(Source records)
++++++++
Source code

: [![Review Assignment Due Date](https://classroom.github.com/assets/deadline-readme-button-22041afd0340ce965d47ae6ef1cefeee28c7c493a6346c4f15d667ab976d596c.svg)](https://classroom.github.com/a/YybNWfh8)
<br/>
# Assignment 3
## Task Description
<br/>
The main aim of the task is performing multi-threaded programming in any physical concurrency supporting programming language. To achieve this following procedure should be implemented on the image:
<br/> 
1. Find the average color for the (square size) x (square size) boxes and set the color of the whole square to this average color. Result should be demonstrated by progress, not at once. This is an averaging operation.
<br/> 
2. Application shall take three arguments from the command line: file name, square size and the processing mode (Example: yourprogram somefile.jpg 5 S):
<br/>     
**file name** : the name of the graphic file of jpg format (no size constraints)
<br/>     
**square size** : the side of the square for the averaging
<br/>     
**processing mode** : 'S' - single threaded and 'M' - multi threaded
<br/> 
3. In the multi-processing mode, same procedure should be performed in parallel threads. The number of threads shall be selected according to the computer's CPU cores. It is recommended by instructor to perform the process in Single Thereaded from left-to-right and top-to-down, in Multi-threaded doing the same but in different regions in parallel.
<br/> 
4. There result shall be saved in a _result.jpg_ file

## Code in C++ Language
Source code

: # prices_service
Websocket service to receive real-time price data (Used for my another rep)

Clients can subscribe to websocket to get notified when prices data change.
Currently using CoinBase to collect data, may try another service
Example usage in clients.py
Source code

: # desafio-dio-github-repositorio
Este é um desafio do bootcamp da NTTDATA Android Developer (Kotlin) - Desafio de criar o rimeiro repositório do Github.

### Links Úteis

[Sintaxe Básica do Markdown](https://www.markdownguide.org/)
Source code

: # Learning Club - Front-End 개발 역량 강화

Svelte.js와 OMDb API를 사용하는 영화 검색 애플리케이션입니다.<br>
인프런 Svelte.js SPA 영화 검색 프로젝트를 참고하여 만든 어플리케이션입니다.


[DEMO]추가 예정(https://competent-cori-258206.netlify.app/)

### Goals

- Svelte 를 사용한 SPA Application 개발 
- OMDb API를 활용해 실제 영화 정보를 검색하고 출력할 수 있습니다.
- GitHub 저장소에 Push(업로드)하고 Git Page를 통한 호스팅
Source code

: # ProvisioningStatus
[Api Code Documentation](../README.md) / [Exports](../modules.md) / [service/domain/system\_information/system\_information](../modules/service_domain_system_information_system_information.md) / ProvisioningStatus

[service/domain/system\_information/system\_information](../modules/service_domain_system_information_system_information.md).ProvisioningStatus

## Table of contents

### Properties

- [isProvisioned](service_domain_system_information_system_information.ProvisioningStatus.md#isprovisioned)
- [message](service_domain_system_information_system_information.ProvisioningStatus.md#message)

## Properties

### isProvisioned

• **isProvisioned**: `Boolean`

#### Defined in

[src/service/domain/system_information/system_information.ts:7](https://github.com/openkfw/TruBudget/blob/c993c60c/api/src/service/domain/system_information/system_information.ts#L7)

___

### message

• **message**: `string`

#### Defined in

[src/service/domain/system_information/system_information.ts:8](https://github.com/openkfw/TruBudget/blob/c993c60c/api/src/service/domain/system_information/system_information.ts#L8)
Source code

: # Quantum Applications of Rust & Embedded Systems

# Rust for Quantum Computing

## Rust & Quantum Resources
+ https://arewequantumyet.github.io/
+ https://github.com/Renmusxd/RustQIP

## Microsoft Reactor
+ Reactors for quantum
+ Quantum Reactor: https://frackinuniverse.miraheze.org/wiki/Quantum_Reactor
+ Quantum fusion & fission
++++++++
Without skipping anything, transcribe every line above exactly.

=== THE COMPLETED TASK ===
Source code

: [![Review Assignment Due Date](https://classroom.github.com/assets/deadline-readme-button-22041afd0340ce965d47ae6ef1cefeee28c7c493a6346c4f15d667ab976d596c.svg)](https://classroom.github.com/a/YybNWfh8)
<br/>
# Assignment 3
## Task Description
<br/>
The main aim of the task is performing multi-threaded programming in any physical concurrency supporting programming language. To achieve this following procedure should be implemented on the image:
<br/> 
1. Find the average color for the (square size) x (square size) boxes and set the color of the whole square to this average color. Result should be demonstrated by progress, not at once. This is an averaging operation.
<br/> 
2. Application shall take three arguments from the command line: file name, square size and the processing mode (Example: yourprogram somefile.jpg 5 S):
<br/>     
**file name** : the name of the graphic file of jpg format (no size constraints)
<br/>     
**square size** : the side of the square for the averaging
<br/>     
**processing mode** : 'S' - single threaded and 'M' - multi threaded
<br/> 
3. In the multi-processing mode, same procedure should be performed in parallel threads. The number of threads shall be selected according to the computer's CPU cores. It is recommended by instructor to perform the process in Single Thereaded from left-to-right and top-to-down, in Multi-threaded doing the same but in different regions in parallel.
<br/> 
4. There result shall be saved in a _result.jpg_ file

## Code in C++ Language
Source code

: # prices_service
Websocket service to receive real-time price data (Used for my another rep)

Clients can subscribe to websocket to get notified when prices data change.
Currently using CoinBase to collect data, may try another service
Example usage in clients.py
Source code

: # desafio-dio-github-repositorio
Este é um desafio do bootcamp da NTTDATA Android Developer (Kotlin) - Desafio de criar o rimeiro repositório do Github.

### Links Úteis

[Sintaxe Básica do Markdown](https://www.markdownguide.org/)
Source code

: # Learning Club - Front-End 개발 역량 강화

Svelte.js와 OMDb API를 사용하는 영화 검색 애플리케이션입니다.<br>
인프런 Svelte.js SPA 영화 검색 프로젝트를 참고하여 만든 어플리케이션입니다.


[DEMO]추가 예정(https://competent-cori-258206.netlify.app/)

### Goals

- Svelte 를 사용한 SPA Application 개발 
- OMDb API를 활용해 실제 영화 정보를 검색하고 출력할 수 있습니다.
- GitHub 저장소에 Push(업로드)하고 Git Page를 통한 호스팅
Source code

: # ProvisioningStatus
[Api Code Documentation](../README.md) / [Exports](../modules.md) / [service/domain/system\_information/system\_information](../modules/service_domain_system_information_system_information.md) / ProvisioningStatus

[service/domain/system\_information/system\_information](../modules/service_domain_system_information_system_information.md).ProvisioningStatus

## Table of contents

### Properties

- [isProvisioned](service_domain_system_information_system_information.ProvisioningStatus.md#isprovisioned)
- [message](service_domain_system_information_system_information.ProvisioningStatus.md#message)

## Properties

### isProvisioned

• **isProvisioned**: `Boolean`

#### Defined in

[src/service/domain/system_information/system_information.ts:7](https://github.com/openkfw/TruBudget/blob/c993c60c/api/src/service/domain/system_information/system_information.ts#L7)

___

### message

• **message**: `string`

#### Defined in

[src/service/domain/system_information/system_information.ts:8](https://github.com/openkfw/TruBudget/blob/c993c60c/api/src/service/domain/system_information/system_information.ts#L8)
Source code

: # Quantum Applications of Rust & Embedded Systems

# Rust for Quantum Computing

## Rust & Quantum Resources
+ https://arewequantumyet.github.io/
+ https://github.com/Renmusxd/RustQIP

## Microsoft Reactor
+ Reactors for quantum
+ Quantum Reactor: https://frackinuniverse.miraheze.org/wiki/Quantum_Reactor
+ Quantum fusion & fission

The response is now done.